Have We Gone To Sleep Rather Than Love God?: Byzantine Icon Images a Thing of the Past?
The byzantine icon images of the Disciples Sleeping opens us to Christ experienced his lonesomeness. It calls to mind the painful work of deep love and our response.
In this iconography media, the garden is striped away and there is only hard, bare rock, nearly bare, save for three small plants. Deep darkness engulfs the disciples, surrounding them in a kind of void.
The disciples are physically between a rock and a hard place. Their sleeping foms invites us into a prayerful reflection of our own sufferings – how we suffer, when we suffer, why we suffer, our own will, our painful ignorance – in contrast with Jesus in his constant and unwavering passion and love.
In this contemporary byzantine icon image version I made one slight addition, Mary Magdalene there on the hill in prayer with Christ. Mary appears in earth (orange) wrapped in the white shawl of purity; man and woman facing one another, the gold of resurrection in her hair, her silent surrender to the moment at hand. She, unlike the disciples, is awake and engaged.
This coming crisis will have its price, Sleep and you miss God’s Love.Mary Magdalene does not back away or sleep. She embraces the invitation to reflect in prayer and remind us how to be present and engaged. It seems completely feasible Mary Magdalene or some other woman would have been with Him in the garden, maybe awake without Christ knowing.
I so would like to have been among the faithful women with Christ as He entered into is passion, even as the cook at the last supper.
While I worked on this byzantine icon image, I was reminded of what a dark hour for Christ.
Mary Magdalene is present with her small flask of oil, she prepares and equips herself because of her faith to the Jewish tradition. The Bible states that Mary appeared at the tomb with special anointing oils, used in the traditional burial rights of the time, to complete the transition over the threshold of death. The whole idea made me think of death, funerals and waiting till the final hour with one we love.
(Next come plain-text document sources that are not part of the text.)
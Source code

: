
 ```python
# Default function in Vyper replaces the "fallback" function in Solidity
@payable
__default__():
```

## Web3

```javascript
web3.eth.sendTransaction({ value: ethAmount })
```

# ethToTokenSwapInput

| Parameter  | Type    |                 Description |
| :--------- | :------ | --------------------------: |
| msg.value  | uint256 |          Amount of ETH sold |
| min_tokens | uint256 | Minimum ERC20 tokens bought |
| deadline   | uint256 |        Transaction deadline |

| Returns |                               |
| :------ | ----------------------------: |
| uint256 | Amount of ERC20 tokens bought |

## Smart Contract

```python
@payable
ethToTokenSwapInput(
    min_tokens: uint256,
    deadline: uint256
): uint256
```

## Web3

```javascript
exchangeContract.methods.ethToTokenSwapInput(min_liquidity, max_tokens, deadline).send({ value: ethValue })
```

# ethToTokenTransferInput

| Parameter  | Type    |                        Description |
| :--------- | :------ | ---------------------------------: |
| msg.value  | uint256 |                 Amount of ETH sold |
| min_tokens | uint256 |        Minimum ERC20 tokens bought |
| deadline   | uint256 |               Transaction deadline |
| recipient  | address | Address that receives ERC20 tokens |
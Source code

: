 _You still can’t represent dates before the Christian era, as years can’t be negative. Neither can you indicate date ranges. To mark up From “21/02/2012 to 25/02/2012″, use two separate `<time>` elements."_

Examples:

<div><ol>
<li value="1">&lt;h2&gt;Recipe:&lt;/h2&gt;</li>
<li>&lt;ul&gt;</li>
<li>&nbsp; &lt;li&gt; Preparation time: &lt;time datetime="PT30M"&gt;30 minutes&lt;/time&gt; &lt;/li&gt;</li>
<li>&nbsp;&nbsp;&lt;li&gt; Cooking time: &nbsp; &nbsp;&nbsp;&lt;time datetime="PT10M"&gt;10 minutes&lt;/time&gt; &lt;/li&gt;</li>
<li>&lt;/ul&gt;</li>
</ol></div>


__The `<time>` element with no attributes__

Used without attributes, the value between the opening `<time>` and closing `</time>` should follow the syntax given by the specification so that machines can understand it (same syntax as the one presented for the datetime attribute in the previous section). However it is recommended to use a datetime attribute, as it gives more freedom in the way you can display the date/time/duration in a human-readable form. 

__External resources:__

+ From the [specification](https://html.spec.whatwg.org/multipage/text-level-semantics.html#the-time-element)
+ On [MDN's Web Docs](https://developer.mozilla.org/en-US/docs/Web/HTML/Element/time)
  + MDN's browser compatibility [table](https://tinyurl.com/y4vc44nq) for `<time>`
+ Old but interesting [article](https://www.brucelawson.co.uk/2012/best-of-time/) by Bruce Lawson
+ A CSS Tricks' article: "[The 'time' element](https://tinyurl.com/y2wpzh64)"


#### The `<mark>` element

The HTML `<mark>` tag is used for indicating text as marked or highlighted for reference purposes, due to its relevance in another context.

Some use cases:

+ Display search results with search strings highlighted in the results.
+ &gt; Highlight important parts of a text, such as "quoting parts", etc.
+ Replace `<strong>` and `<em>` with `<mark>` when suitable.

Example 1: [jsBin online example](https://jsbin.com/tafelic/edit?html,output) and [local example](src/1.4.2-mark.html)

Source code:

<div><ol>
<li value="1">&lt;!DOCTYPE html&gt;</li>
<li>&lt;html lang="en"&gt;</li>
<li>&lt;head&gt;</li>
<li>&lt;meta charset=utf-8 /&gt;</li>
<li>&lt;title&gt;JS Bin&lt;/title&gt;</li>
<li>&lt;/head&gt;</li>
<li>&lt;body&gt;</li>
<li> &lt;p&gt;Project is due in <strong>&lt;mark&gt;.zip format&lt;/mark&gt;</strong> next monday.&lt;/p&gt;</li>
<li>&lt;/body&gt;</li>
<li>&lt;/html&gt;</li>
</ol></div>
Jesus, dressed in the blue of heaven and also wrapped in the white shawl of purity, bears a face of distress, of anguish, and reaching out – to Mary? To the Father? To both? To us? He moans; “Not my will, but yours be done.” “Be it done to me according to your will,”. He resigns himself to saying “Yes” giving his love and freedom without limit. It is His darkest hour; He wonders why His friends could not stay awake with Him. His friends recline together in darkness with their individual halos ablaze as they dream.
God is mystery, absolute and eternal in this Byzantine image icon.
God is knowable, known, accessible, because the heart of the mystery is love that chooses to give itself away endlessly – Sleep and you miss God’s Love.
I think about God these days, imagining what must be going on in his mind as he watches our behavior, utilizing the abundance he has given us; the planet, our bodies, our minds, etc. Does he wonder why we have not woken up to the value of love and committed ourselves to goodness? Why are we sleeping when there is so much to be learned? Why do we destroy when there is so much beauty which surrounds us? Who can stay awake when there is so much terror around us?
Sleep and you miss God’s Love
I live in a culture of Catholics; a society that identifies with Byzantine image icons; in sunny Mexico; they often say “It is in God’s hands.” Ladies and gentlemen, my recommendation is; don’t sleep even if it is! I might have titled this icon with a different question, “Have we gone to sleep and left it all up to God?”